The event was presented by Taxpayers for Public Education, a nonprofit that sued to stop the Douglas County School District’s voucher program. An eight-person panel discussion featuring community members, former DCSD employees and teachers’ union officials followed the screening.
The documentary received a standing ovation from an audience largely critical of the current school board’s directions and policies.
“It was a thrill, although I will say I’m not altogether surprised,” said Malone, adding the self-funded film cost about $20,000 to make. “There’s been a lot of interest and a lot of anticipation on what the film has to say.”
Malone, whose two children attend DCSD schools, maintains the board is carrying out an agenda largely unsupported by parents and teachers, and that its policy changes have been poorly implemented.
The film includes local interviews with Taxpayers for Public Education board members, former DCSD Superintendent Rick O’Connell, Douglas County teachers’ union president Brenda Smith, former Thunder Ridge High School teacher Brian White and several unidentified Douglas County teachers whose faces are shadowed. Four recent Douglas County high school graduates also are featured, saying some of the district changes negatively affected them as they applied to colleges.

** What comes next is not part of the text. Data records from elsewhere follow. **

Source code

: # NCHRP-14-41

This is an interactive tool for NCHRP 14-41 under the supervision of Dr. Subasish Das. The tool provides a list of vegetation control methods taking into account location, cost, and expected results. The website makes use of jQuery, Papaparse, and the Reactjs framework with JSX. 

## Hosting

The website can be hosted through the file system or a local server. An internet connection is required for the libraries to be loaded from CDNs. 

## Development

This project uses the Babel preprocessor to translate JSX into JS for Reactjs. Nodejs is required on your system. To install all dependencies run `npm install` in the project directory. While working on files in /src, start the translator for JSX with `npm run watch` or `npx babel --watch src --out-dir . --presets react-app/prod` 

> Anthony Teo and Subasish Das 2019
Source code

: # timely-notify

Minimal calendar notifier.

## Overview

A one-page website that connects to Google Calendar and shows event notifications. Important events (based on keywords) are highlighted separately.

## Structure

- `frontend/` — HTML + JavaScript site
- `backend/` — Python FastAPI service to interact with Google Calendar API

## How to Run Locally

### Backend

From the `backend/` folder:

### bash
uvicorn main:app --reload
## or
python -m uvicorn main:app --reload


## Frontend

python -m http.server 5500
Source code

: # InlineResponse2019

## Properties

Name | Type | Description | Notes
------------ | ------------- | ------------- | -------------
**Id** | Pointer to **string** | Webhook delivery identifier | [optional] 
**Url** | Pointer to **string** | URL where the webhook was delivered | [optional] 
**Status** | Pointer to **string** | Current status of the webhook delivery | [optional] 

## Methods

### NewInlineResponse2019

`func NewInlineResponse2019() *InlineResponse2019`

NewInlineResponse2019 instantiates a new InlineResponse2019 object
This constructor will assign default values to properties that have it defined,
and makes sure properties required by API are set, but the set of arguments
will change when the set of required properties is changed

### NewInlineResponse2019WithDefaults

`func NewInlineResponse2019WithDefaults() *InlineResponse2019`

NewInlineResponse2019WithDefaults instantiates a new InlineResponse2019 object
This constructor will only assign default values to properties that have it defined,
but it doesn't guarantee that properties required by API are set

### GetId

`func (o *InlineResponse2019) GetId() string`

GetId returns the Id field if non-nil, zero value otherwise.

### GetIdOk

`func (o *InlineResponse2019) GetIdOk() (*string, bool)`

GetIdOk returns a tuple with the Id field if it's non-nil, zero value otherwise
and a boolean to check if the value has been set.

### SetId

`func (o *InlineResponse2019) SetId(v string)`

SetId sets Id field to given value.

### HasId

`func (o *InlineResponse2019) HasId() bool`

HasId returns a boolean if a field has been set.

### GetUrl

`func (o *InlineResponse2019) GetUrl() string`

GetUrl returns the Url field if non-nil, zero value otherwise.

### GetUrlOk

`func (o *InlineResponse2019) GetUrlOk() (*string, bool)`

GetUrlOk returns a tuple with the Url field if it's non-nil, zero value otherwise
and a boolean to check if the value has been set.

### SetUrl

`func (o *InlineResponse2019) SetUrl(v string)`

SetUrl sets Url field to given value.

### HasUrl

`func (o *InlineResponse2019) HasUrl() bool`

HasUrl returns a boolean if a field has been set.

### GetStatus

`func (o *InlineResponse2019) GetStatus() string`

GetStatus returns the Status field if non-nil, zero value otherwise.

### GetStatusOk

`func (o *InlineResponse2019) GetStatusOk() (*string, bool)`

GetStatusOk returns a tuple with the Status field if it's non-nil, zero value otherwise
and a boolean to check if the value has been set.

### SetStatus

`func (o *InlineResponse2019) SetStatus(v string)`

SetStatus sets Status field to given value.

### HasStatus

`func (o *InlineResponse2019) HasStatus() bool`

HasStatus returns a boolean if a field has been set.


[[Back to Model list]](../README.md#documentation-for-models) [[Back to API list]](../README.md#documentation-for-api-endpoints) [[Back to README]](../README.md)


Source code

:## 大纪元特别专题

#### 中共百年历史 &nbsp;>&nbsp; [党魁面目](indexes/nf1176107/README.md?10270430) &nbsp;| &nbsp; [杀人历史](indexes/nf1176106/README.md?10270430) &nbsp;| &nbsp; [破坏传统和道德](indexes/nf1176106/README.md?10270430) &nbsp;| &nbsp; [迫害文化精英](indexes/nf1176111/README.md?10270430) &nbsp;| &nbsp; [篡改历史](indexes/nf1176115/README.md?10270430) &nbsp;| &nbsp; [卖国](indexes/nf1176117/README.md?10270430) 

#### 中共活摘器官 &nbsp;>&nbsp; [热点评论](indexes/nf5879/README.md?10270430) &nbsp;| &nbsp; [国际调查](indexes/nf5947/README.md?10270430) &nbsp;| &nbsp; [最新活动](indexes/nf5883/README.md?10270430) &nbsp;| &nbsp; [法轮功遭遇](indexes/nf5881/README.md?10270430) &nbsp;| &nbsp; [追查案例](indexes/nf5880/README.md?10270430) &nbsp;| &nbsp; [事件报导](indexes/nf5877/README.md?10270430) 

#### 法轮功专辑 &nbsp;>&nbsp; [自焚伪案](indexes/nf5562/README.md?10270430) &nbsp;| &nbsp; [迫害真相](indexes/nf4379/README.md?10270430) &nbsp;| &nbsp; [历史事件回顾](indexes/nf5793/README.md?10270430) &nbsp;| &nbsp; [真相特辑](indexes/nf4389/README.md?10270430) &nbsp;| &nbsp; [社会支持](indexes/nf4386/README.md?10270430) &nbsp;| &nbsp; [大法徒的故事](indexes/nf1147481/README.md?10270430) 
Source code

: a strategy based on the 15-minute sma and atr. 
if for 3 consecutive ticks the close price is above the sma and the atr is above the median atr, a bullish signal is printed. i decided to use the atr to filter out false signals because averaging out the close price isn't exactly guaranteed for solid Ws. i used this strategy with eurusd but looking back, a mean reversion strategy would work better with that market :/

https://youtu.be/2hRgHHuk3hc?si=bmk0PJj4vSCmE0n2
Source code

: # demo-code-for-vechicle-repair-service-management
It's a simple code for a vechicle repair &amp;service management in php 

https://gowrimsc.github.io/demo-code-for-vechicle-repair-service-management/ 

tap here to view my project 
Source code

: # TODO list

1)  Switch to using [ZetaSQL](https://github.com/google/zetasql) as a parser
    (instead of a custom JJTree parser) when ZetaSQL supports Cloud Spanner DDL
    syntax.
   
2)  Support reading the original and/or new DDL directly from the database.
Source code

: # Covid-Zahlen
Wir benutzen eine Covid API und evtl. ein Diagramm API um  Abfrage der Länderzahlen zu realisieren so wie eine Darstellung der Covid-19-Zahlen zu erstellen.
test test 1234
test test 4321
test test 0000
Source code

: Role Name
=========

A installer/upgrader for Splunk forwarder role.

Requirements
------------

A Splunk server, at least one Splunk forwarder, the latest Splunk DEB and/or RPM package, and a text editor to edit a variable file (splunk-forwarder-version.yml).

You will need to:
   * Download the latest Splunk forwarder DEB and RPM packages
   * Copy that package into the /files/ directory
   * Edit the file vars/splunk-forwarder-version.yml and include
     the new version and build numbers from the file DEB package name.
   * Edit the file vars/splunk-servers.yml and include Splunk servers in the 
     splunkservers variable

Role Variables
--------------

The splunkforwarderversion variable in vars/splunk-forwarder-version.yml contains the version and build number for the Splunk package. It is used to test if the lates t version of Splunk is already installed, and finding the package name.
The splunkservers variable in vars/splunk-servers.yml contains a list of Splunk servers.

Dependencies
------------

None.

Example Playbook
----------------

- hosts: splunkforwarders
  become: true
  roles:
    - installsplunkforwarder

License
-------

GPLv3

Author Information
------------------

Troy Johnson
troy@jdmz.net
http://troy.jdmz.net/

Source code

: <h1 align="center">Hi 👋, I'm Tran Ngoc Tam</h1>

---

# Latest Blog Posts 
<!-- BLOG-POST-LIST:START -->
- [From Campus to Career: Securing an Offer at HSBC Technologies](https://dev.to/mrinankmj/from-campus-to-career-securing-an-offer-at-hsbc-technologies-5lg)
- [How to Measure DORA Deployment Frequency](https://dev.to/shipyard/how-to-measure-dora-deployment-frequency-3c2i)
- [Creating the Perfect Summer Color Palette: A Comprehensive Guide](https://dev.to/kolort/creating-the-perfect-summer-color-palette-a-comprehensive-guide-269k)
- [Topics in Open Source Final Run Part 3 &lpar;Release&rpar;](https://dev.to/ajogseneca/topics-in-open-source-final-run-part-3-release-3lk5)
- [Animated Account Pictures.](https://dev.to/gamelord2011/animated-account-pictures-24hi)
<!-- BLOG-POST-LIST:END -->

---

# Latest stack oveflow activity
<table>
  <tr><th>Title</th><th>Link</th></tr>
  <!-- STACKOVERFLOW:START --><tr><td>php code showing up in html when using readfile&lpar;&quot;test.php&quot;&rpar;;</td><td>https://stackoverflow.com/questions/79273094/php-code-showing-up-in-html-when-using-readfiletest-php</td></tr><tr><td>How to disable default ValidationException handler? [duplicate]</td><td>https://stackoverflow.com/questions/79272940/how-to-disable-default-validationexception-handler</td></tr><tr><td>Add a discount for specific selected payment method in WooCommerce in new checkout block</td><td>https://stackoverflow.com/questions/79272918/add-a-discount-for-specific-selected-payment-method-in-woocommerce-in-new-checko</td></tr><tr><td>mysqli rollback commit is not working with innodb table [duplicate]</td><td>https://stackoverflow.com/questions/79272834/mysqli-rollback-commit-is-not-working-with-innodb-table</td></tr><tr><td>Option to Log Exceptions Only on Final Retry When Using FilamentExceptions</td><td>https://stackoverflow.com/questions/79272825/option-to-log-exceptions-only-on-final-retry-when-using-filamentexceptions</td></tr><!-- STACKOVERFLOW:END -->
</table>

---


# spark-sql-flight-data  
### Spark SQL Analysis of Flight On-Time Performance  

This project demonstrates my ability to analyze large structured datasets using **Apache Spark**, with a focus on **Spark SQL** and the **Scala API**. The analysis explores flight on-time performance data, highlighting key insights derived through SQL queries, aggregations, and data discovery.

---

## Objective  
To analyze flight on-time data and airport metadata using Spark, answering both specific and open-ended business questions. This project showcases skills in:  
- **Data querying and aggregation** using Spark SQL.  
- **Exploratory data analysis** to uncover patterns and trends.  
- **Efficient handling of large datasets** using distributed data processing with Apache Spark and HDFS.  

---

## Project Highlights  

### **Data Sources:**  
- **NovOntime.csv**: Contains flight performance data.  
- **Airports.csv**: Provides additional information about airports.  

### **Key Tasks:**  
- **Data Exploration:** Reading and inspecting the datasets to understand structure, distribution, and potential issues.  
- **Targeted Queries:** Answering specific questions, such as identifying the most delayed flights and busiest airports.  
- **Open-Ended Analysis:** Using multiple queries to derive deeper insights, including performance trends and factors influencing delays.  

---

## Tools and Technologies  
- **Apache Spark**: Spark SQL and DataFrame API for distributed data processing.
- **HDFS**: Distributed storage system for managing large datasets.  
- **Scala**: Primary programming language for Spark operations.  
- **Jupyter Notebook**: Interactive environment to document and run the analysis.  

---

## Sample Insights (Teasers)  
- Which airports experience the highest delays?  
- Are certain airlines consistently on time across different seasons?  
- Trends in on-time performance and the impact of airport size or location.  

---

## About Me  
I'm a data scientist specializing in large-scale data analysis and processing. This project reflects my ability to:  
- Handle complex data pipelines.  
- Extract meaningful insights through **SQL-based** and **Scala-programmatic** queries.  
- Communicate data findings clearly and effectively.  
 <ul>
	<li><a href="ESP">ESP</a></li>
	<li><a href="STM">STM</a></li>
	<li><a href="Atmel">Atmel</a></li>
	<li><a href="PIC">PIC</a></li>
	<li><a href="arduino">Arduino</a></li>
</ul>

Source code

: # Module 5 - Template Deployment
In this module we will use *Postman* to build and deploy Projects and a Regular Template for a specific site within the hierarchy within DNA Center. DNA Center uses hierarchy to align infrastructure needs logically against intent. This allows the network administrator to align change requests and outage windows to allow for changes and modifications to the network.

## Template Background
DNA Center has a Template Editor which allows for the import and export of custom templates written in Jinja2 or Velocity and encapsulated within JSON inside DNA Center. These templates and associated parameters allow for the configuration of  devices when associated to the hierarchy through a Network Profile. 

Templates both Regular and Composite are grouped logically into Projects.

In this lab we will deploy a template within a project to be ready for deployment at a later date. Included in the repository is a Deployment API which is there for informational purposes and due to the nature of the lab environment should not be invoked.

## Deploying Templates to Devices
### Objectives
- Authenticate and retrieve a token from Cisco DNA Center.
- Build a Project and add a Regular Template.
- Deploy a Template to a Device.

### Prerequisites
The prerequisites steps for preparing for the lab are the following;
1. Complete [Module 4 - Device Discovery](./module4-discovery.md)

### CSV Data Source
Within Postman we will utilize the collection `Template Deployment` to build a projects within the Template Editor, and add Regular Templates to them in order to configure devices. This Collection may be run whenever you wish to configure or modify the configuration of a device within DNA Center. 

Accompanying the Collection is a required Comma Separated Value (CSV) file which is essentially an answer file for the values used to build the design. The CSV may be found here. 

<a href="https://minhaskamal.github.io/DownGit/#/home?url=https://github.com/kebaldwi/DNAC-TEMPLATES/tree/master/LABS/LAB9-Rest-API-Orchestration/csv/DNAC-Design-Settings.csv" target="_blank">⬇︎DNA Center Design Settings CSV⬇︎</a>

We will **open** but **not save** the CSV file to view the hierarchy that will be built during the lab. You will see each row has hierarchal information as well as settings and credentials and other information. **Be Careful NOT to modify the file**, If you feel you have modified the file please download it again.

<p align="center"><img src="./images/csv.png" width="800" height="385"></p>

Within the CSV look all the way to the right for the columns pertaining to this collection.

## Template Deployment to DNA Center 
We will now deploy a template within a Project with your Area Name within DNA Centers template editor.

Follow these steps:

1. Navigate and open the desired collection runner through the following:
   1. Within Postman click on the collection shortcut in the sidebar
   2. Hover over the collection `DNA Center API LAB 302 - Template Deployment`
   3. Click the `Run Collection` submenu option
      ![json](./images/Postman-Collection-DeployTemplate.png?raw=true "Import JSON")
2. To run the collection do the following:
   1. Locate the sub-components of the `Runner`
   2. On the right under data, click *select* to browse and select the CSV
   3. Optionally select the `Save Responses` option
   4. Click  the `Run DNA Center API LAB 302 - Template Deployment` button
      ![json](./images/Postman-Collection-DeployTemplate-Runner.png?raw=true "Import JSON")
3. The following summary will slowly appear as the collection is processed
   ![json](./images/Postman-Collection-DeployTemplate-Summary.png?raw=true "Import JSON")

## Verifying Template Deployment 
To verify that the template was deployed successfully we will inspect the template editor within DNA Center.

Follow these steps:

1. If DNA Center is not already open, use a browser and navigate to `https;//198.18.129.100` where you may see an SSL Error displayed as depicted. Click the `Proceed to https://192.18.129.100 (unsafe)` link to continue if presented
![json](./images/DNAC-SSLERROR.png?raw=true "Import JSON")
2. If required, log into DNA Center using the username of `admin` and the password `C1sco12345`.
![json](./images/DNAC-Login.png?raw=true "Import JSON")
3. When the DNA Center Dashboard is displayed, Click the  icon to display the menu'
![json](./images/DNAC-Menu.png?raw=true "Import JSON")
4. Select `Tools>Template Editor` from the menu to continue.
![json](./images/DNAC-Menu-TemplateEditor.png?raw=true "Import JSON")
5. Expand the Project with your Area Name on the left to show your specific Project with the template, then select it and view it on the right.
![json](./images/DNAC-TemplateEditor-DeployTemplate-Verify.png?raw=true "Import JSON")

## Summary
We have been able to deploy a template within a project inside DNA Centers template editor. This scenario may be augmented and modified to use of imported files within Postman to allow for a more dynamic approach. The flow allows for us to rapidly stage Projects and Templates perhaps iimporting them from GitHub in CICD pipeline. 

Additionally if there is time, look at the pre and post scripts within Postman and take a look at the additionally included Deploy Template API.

In the film, four national experts question the research and potential for-profit motives behind school choice.
The documentary has footage from Douglas County School Board meetings, but does not include interviews with any board members, administrators or board supporters. Malone said DCSD officials repeatedly turned down his requests for interviews. The only pro-school-choice supporter interviewed is Republican former state lawmaker Nancy Spence.
DCSD spokeswoman Michelle Yi emailed a comment on behalf of the district.
“The district did not participate in the making of this film, and district officials have not seen the film," the email reads. "We are proud to empower parents with choice and offer a world-class education to all students, which includes opportunities for more collaboration, communication, critical thinking and creativity in our classrooms."
Malone was kicked out of an August 2012 school board meeting and charged with disrupting a lawful assembly after stepping out of a taped-off area that DCSD reserved for media. The charges later were dropped. Despite that experience, Malone maintains he approached the project with an open mind.
“It was only from the experience of shooting this film that helped me develop my opinion,” he said. “I stand behind the film. And I stand behind my point of view.
“I’m tired of all the anger; we’ve got to move above that and beyond it. This is about getting this community to stand up (and) decide what they want for their public school system. But if this county doesn’t wake up, we’ve got a real problem.”
Future screenings of the movie are planned and Malone also is distributing free copies.
“Right now I’m just focused on getting this film in front of as many eyeballs as possible in Douglas County before the November election,” he said.
The terms of four current board members expire in November.